Goodwood is a historic racing circuit in the south east of England, about two hours out of London.
This famous venue holds motor sport events all year round, but without doubt the best is the Revival, taking place every September over three days.
It brings together some of the finest and rarest classic cars in the world, set to the backdrop of historic fashion – but the people who attend this unique festival are the real stars of the show.
Men, women and children from a variety of backgrounds come from all around the world, dressed up in classic fashion from the forties, fifties and sixties.
This gives an amazing ambience to an already exotic event, as you step back in time to experience life over half a century ago.
The circuit originally ran from 1948 to 1966, and the Revival pays tribute to this.
Thousands bring their cars to race, while many others watch this and the incredible spectacle of people dressed from three decades long since passed.
You can mingle with famous racing drivers past and present (we bumped into Sir Jackie Stewart, three times F1 world champion), and guests can visit the paddock to inspect the historic race cars before they compete.
Petrolheads love getting right up close to the racing, and feeling the thrill of historic F1 cars speeding past at full throttle.

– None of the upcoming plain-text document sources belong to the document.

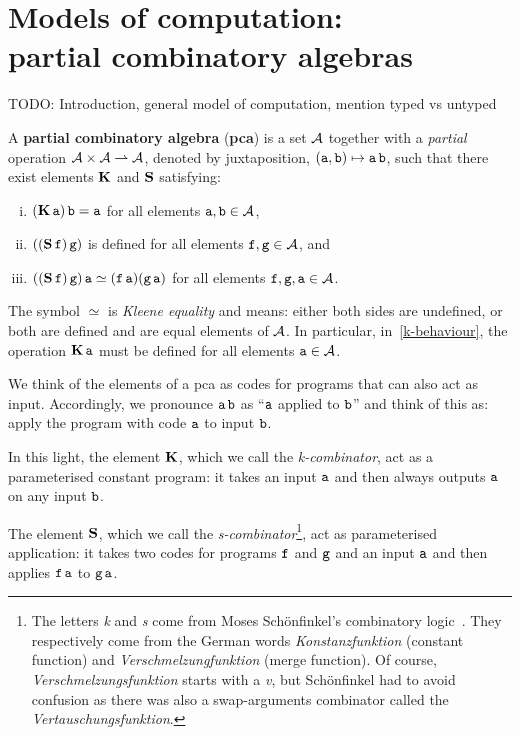 \chapter[Models of computation: partial combinatory algebras]{Models of computation: \\ partial combinatory algebras}\label{chap:PCA}

\textcolor{Mulberry}{TODO: Introduction, general model of computation, mention
  typed vs untyped}

\begin{definition}\label{def:pca}
  A \textbf{partial combinatory algebra} (\textbf{pca}) is a set \(\AA\) together with a \emph{partial}
  operation \(\AA \times \AA \pto \AA\), denoted by juxtaposition,
  \((\pca{a},\pca{b}) \mapsto \pca{a}\pca{b}\), such that there exist elements \(\kcomb\) and \(\scomb\)
  satisfying:
  \begin{enumerate}[(i)]
  \item\label{k-behaviour} \((\kcomb \pca{a}) \pca{b} = \pca{a}\) for all elements
    \(\pca{a},\pca{b} \in \AA\),
  \item\label{s-defined} \(((\scomb \pca{f}) \pca{g})\) is defined for all elements
    \(\pca{f},\pca{g} \in \AA\), and
  \item\label{s-behaviour}
    \(((\scomb \pca{f}) \pca{g}) \pca{a} \simeq
    (\pca{f}\pca{a})(\pca{g}\pca{a})\) for all elements
    \(\pca{f},\pca{g},\pca{a} \in \AA\).
  \end{enumerate}
  The symbol \(\simeq\) is \emph{Kleene equality} and means: either both sides
  are undefined, or both are defined and are equal elements of \(\AA\).
  In particular, in~\ref{k-behaviour}, the operation \(\kcomb\pca{a}\) must be
  defined for all elements \(\pca{a} \in \AA\).
\end{definition}

We think of the elements of a pca as codes for programs that can also act as
input. Accordingly, we pronounce \(\pca{a}\pca{b}\) as ``\(\pca{a}\) applied to
\(\pca{b}\)'' and think of this as: apply the program with code \(\pca{a}\) to
input \(\pca{b}\).

In this light, the element \(\kcomb\), which we call the \emph{k-combinator}, act
as a parameterised constant program: it takes an input \(\pca{a}\) and then
always outputs \(\pca{a}\) on any input \(\pca{b}\).

The element \(\scomb\), which we call the \emph{s-combinator}\footnote{The
  letters \emph{k} and \emph{s} come from Moses Sch\"onfinkel's combinatory
  logic~\cite{Schonfinkel1924}. They respectively come from the German words
  \emph{Konstanzfunktion} (constant function) and \emph{Verschmelzungfunktion}
  (merge function). Of course, \emph{Verschmelzungsfunktion} starts with a
  \emph{v}, but Sch\"onfinkel had to avoid confusion as there was also a
  swap-arguments combinator called the \emph{Vertauschungsfunktion}.}, act as
parameterised application: it takes two codes for programs \(\pca{f}\) and
\(\pca{g}\) and an input \(\pca{a}\) and then applies \(\pca{f}\pca{a}\) to
\(\pca{g}\pca{a}\).

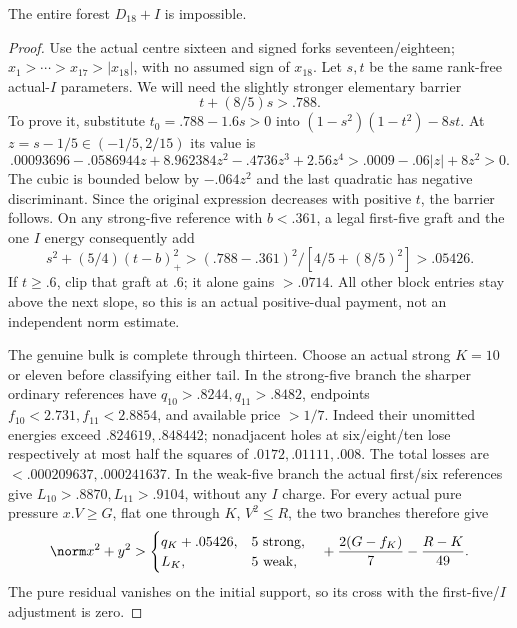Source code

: \begin{lemma}\label{app:tail:lem:D18I}
The entire forest $D_{18}+I$ is impossible.
\end{lemma}
\begin{proof}
Use the actual centre sixteen and signed forks seventeen/eighteen;
$x_1>\cdots>x_{17}>|x_{18}|$, with no assumed sign of $x_{18}$.
Let $s,t$ be the same rank-free actual-$I$ parameters.
We will need the slightly stronger elementary barrier
\begin{equation}\label{app:tail:eq:I788}
 t+(8/5)s>.788.
\end{equation}
To prove it, substitute $t_0=.788-1.6s>0$ into
$(1-s^2)(1-t^2)-8st$.
At $z=s-1/5\in(-1/5,2/15)$ its value is
\[
 .00093696-.0586944z+8.962384z^2-.4736z^3+2.56z^4
 >.0009-.06|z|+8z^2>0.
\]
The cubic is bounded below by $-.064z^2$ and the last
quadratic has negative discriminant. Since the original
expression decreases with positive $t$, the barrier follows.
On any strong-five reference with $b<.361$, a legal first-five
graft and the one $I$ energy consequently add
\[
 s^2+(5/4)(t-b)_+^2>
 (.788-.361)^2/[4/5+(8/5)^2]>.05426.
\]
If $t\ge.6$, clip that graft at $.6$; it alone gains $>.0714$.
All other block entries stay above the next slope, so this is
an actual positive-dual payment, not an independent norm estimate.

The genuine bulk is complete through thirteen. Choose an actual
strong $K=10$ or eleven before classifying either tail.
In the strong-five branch the sharper ordinary references have
$q_{10}>.8244,q_{11}>.8482$, endpoints
$f_{10}<2.731,f_{11}<2.8854$, and available price $>1/7$.
Indeed their unomitted energies exceed $.824619,.848442$;
nonadjacent holes at six/eight/ten lose respectively at most
half the squares of $.0172,.01111,.008$.
The total losses are $<.000209637,.000241637$.
In the weak-five branch the actual first/six references give
$L_{10}>.8870,L_{11}>.9104$, without any $I$ charge.
For every actual pure pressure $x.V\ge G$, flat one through
$K$, $V^2\le R$, the two branches therefore give
\begin{equation}\label{app:tail:eq:D18Ipurepay}
 \norm x^2+y^2>
 \begin{cases}q_K+.05426,&5\text{ strong},\\L_K,&5\text{ weak},\end{cases}
 \quad +{2(G-f_K)\over7}-{R-K\over49}.
\end{equation}
The pure residual vanishes on the initial support, so its
cross with the first-five/$I$ adjustment is zero.


\end{proof}
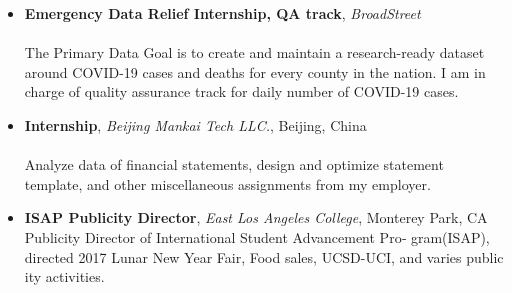 \documentclass{article}
\newcommand{\insertvspace}{%
	\rlap{\color{white}\rule{.4pt}{.7\baselineskip}}%
	\vspace{\baselineskip}}%
\begin{document}
	\insertvspace
	\noindent
	\begin{minipage}[t]{0.5\textwidth}		
		\begin{itemize}[leftmargin=*]
			\item[]
			\textbf{Emergency Data Relief Internship, QA track}, \textit{BroadStreet} \\
			 \\
			The Primary Data Goal is to create and maintain a research-ready dataset around COVID-19 cases and deaths for every county in the nation. I am in charge of quality assurance track for daily number of COVID-19 cases.
			
			\item[] 
			\textbf{Internship}, \textit{Beijing Mankai Tech LLC.}, Beijing, China\\
			 \\
			Analyze data of financial statements, design and optimize statement template, and other miscellaneous assignments from my employer.
		\end{itemize}
	\end{minipage}\hspace{0.3in}  %
	\begin{minipage}[t]{0.45\textwidth}
		\begin{itemize}[leftmargin=*]
			\item[] 
			\textbf{ISAP Publicity Director}, \textit{East Los Angeles College}, Monterey Park, CA \\
			Pub​lic​ity Di​rec​tor of In​ter​na​tional Stu​dent Ad​vance​ment Pro​‐ gram(ISAP), di​rected 2017 Lunar New Year Fair, Food sales, UCSD-UCI, and varies pub​lic​ity ac​tiv​i​ties.
		\end{itemize}
	\end{minipage}

\end{document}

The snarling noise of the engines at full power is amazing, as is the smell when they leave a plume of smoke full of hydrocarbons.
Watching dramatic wheel-to-wheel battles on the track is a joy.
Although Goodwood Revival visitors don’t have to dress up, many do.
You can see moustachioed chaps wearing tweed suits and caps from the nineteen forties.
This being the decade of World War II, some ladies and gentlemen wear military uniforms – we met people dressed as nineteen fifties Swiss pilots and sixties French gendarmes, and many were wearing British Army or Royal Air Force attire. From the fifties, we saw rock and roll fans in leather jackets and jeans with greased hair, and the Marilyn Monroe look was popular with women.
A group historic Police officers posed in front of their perfectly restored Police cars.
Many nineteen sixties dandies were also evident this year – men with long hair, velvet jackets and colourful blouse shirts.
Some ladies also went for the sixties look, with striking Mary Quant-style mini skirts and beehive or bob hairstyles.
The car auctions are great for people buying classic cars (or dreaming about buying them), and the huge site is packed with restaurants and bars where you can eat traditional food from around the world and drink beer of all flavours.
Gin bars proved a particular favourite this year, and there were some fine traditional tea shops.